The rest of this year is going to be focused on writing a novel that I’ve got kind of written but I’m not happy with it and I’m going to start fresh with it. Me and Owen are going to get Apollo wrapped up and there will be some work on The Residents with Chrystalyn.
I am deffinately going to self publish, ebooks mainly but eventually I’ll do Print On Demand too. What sits in the back of my mind a lot are the bits that I do not need to worry myself with at the moment. Cover art and formatting, paying tax on what I (will hopefully) earn. Where and how to submit to magazines and lots of other little things that I don’t need to address yet. I need to shut those thoughts out and focus on the actual writing and the story.
Along with those doubts and the lack of confidence in about my writing ability I mentioned earlier, there are times when I feel like my head is going to explode, but then I look at some of the people who I have met through writing. Cinta Garcia de la Rosa and Chrystalyn Hope are the two people who have encouraged me more then any others. Both of these amazing ladies have read my work and have been not held back from telling me how good a writer I am.

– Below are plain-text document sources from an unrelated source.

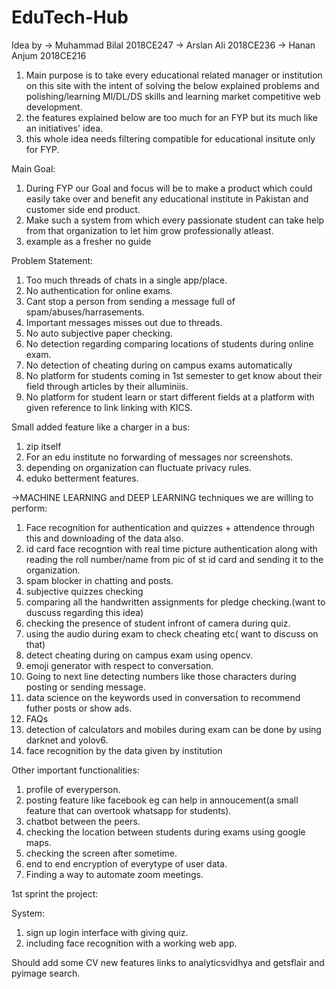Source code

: # EduTech-Hub

Idea by
-> Muhammad Bilal 2018CE247
-> Arslan Ali 2018CE236
-> Hanan Anjum 2018CE216

1. Main purpose is to take every educational related manager or institution on this site with the intent of solving the below explained problems and polishing/learning Ml/DL/DS skills and learning market competitive web development.
2. the features explained below are too much for an FYP but its much like an initiatives' idea.
3. this whole idea needs filtering compatible for educational insitute only for FYP.

Main Goal:
1. During FYP our Goal and focus will be to make a product which could easily take over and benefit any educational institute in Pakistan and customer side end product.
2. Make such a system from which every passionate student can take help from that organization to let him grow professionally atleast.
3. example as a fresher no guide

Problem Statement:
1. Too much threads of chats in a single app/place.
2. No authentication for online exams.
3. Cant stop a person from sending a message full of spam/abuses/harrasements.
4. Important messages misses out due to threads.
5. No auto subjective paper checking.
6. No detection regarding comparing locations of students during online exam.
7. No detection of cheating during on campus exams automatically
8. No platform for students coming in 1st semester to get know about their field through articles by their alluminiis.
9. No platform for student learn or start different fields at a platform with given reference to link linking with KICS.

Small added feature like a charger in a bus:
1. zip itself
2. For an edu institute no forwarding of messages nor screenshots.
3. depending on organization can fluctuate privacy rules.
4. eduko betterment features.

->MACHINE LEARNING and DEEP LEARNING techniques we are willing to perform:

1. Face recognition for authentication and quizzes + attendence through this and downloading of the data also.
2. id card face recogntion with real time picture authentication along with reading the roll number/name from pic of st id card and sending it to the organization.
3. spam blocker in chatting and posts.
4. subjective quizzes checking
5. comparing all the handwritten assignments for pledge checking.(want to duscuss regarding this idea)
6. checking the presence of student infront of camera during quiz.
7. using the audio during exam to check cheating etc( want to discuss on that)
8. detect cheating during on campus exam using opencv.
9. emoji generator with respect to conversation.
10. Going to next line detecting numbers like those characters during posting or sending message.
11. data science on the keywords used in conversation to recommend futher posts or show ads.
12. FAQs
13. detection of calculators and mobiles during exam can be done by using darknet and yolov6.
14. face recognition by the data given by institution

Other important functionalities:
1. profile of everyperson.
2. posting feature like facebook eg can help in annoucement(a small feature that can overtook whatsapp for students).
3. chatbot between the peers.
4. checking the location between students during exams using google maps.
5. checking the screen after sometime.
6. end to end encryption of everytype of user data.
7. Finding a way to automate zoom meetings.

1st sprint the project:

System:
1. sign up login interface with giving quiz.
2. including face recognition with a working web app.

Should add some CV new features links to analyticsvidhya and getsflair and pyimage search.

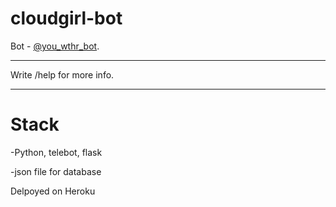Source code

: # cloudgirl-bot
Bot - [@you_wthr_bot](https://t.me/you_wthr_bot).
***
Write /help for more info.
*** 
# Stack
-Python, telebot, flask

-json file for database

Delpoyed on Heroku
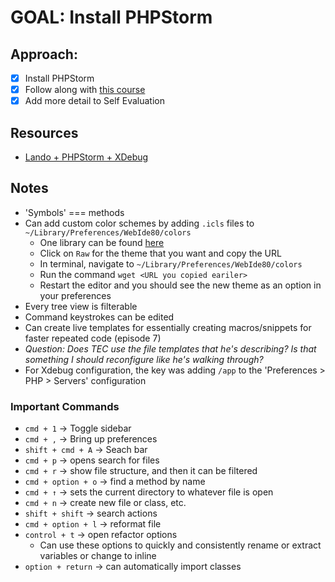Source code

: # GOAL: Install PHPStorm

## Approach:

- [X] Install PHPStorm
- [X] Follow along with [this course](https://laracasts.com/series/how-to-be-awesome-in-phpstorm)
- [X] Add more detail to Self Evaluation

## Resources

- [Lando + PHPStorm + XDebug](https://docs.lando.dev/guides/lando-phpstorm.html)

## Notes

- 'Symbols' === methods
- Can add custom color schemes by adding `.icls` files to `~/Library/Preferences/WebIde80/colors`
  - One library can be found [here](https://github.com/daylerees/colour-schemes)
  - Click on `Raw` for the theme that you want and copy the URL
  - In terminal, navigate to `~/Library/Preferences/WebIde80/colors`
  - Run the command `wget <URL you copied eariler>`
  - Restart the editor and you should see the new theme as an option in your preferences
- Every tree view is filterable
- Command keystrokes can be edited 
- Can create live templates for essentially creating macros/snippets for faster repeated code (episode 7)
- _Question: Does TEC use the file templates that he's describing? Is that something I should reconfigure like he's
    walking through?_
- For Xdebug configuration, the key was adding `/app` to the 'Preferences > PHP > Servers' configuration

### Important Commands
- `cmd + 1` -> Toggle sidebar
- `cmd + ,` -> Bring up preferences
- `shift + cmd + A` -> Seach bar
- `cmd + p` -> opens search for files
- `cmd + r` -> show file structure, and then it can be filtered
- `cmd + option + o` -> find a method by name
- `cmd + ↑` -> sets the current directory to whatever file is open
- `cmd + n` -> create new file or class, etc.
- `shift + shift` -> search actions
- `cmd + option + l` -> reformat file
- `control + t` -> open refactor options
    - Can use these options to quickly and consistently rename or extract variables or change to inline
- `option + return` -> can automatically import classes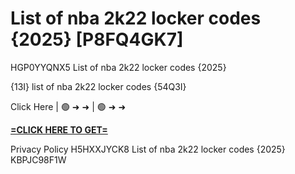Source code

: # List of nba 2k22 locker codes {2025} [P8FQ4GK7]

HGP0YYQNX5 List of nba 2k22 locker codes {2025}

{13I} list of nba 2k22 locker codes {54Q3I}

Click Here | 🟢 ➜ ➜ | 🟢 ➜ ➜ 

**[=CLICK HERE TO GET=](https://www.google.com/url?q=https%3A%2F%2Fappbitly.com%2FYXfxb)**

Privacy Policy H5HXXJYCK8 List of nba 2k22 locker codes {2025} KBPJC98F1W

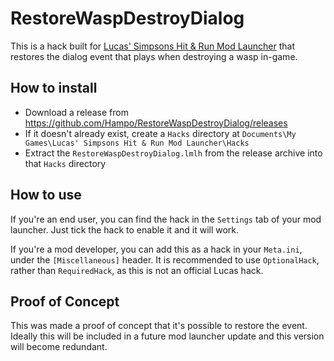 # RestoreWaspDestroyDialog

This is a hack built for [Lucas' Simpsons Hit & Run Mod Launcher](https://modbakery.donutteam.com/releases/view/6) that restores the dialog event that plays when destroying a wasp in-game.

## How to install

- Download a release from https://github.com/Hampo/RestoreWaspDestroyDialog/releases
- If it doesn't already exist, create a `Hacks` directory at `Documents\My Games\Lucas' Simpsons Hit & Run Mod Launcher\Hacks`
- Extract the `RestoreWaspDestroyDialog.lmlh` from the release archive into that `Hacks` directory

## How to use

If you're an end user, you can find the hack in the `Settings` tab of your mod launcher. Just tick the hack to enable it and it will work.

If you're a mod developer, you can add this as a hack in your `Meta.ini`, under the `[Miscellaneous]` header.
It is recommended to use `OptionalHack`, rather than `RequiredHack`, as this is not an official Lucas hack.

## Proof of Concept

This was made a proof of concept that it's possible to restore the event. Ideally this will be included in a future mod launcher update and this version will become redundant.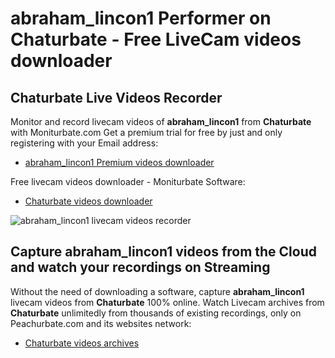 # abraham_lincon1 Performer on Chaturbate - Free LiveCam videos downloader

## Chaturbate Live Videos Recorder

Monitor and record livecam videos of **abraham_lincon1** from **Chaturbate** with Moniturbate.com
Get a premium trial for free by just and only registering with your Email address:
* [abraham_lincon1 Premium videos downloader](https://moniturbate.com/request-demo-licence-key.html)

Free livecam videos downloader - Moniturbate Software:
* [Chaturbate videos downloader](https://moniturbate.com/moniturbate-download-software.html)

![abraham_lincon1 livecam videos recorder](https://peachurnet.com/templates/moniturbate-software.png)


## Capture abraham_lincon1 videos from the Cloud and watch your recordings on Streaming

Without the need of downloading a software, capture **abraham_lincon1** livecam videos from **Chaturbate** 100% online.
Watch Livecam archives from **Chaturbate** unlimitedly from thousands of existing recordings, only on Peachurbate.com and its websites network:
* [Chaturbate videos archives](https://peachurnet.com/)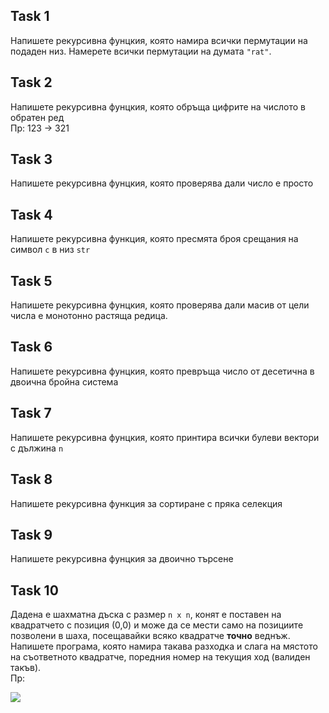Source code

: ## Task 1
Напишете рекурсивна фунцкия, която намира всички пермутации на подаден низ. Намерете всички пермутации на думата `"rat"`.

## Task 2
Напишете рекурсивна фунцкия, която обръща цифрите на числото в обратен ред     
Пр: 123 -> 321

## Task 3
Напишете рекурсивна фунцкия, която проверява дали число е просто

## Task 4
Напишете рекурсивна функция, която пресмята броя срещания на символ `c` в низ `str`

## Task 5
Напишете рекурсивна фунцкия, която проверява дали масив от цели числа е монотонно растяща редица.

## Task 6
Напишете рекурсивна фунцкия, която превръща число от десетична в двоична бройна система

## Task 7
Напишете рекурсивна фунцкия, която принтира всички булеви вектори с дължина `n`

## Task 8
Напишете рекурсивна функция за сортиране с пряка селекция

## Task 9
Напишете рекурсивна фунцкия за двоично търсене

## Task 10
Дадена е шахматна дъска с размер `n x n`, конят е поставен на квадратчето с позиция (0,0) и може да се мести само на позициите позволени в шаха, посещавайки всяко квадратче **точно** веднъж. Напишете програма, която намира такава разходка и слага на мястото на съответното квадратче, поредния номер на текущия ход (валиден такъв).    
Пр:   

 <img allign="center" src="https://i1.wp.com/algorithms.tutorialhorizon.com/files/2015/05/Path-follwed-by-Knight-to-cover-all-the-cells-1.png">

Both are amazing writers as well whose work I adore reading. Then there are people like Christopher Stocking and Jordanna East who, like Cinta and Chrystalyn, are amazing writers. Each one has written fiction that I’ve not been able to put down.
People have told me I am a good writer, this I still doubt but that’s a confidence issue that even if I out sold Stephen King I’d still have but if I can get just that little bit more confidence in myself I will be able to suppress many of these doubts.
I KNOW I can write, but when I have something ready to put up on Amazon I hope I’ve got someone standing behind me with a hand on my should (or a gun to my head) saying “Publish it mate” I hope once I’ve got one out in the world for all to see then a second, then a third and beyond will be easier to put out.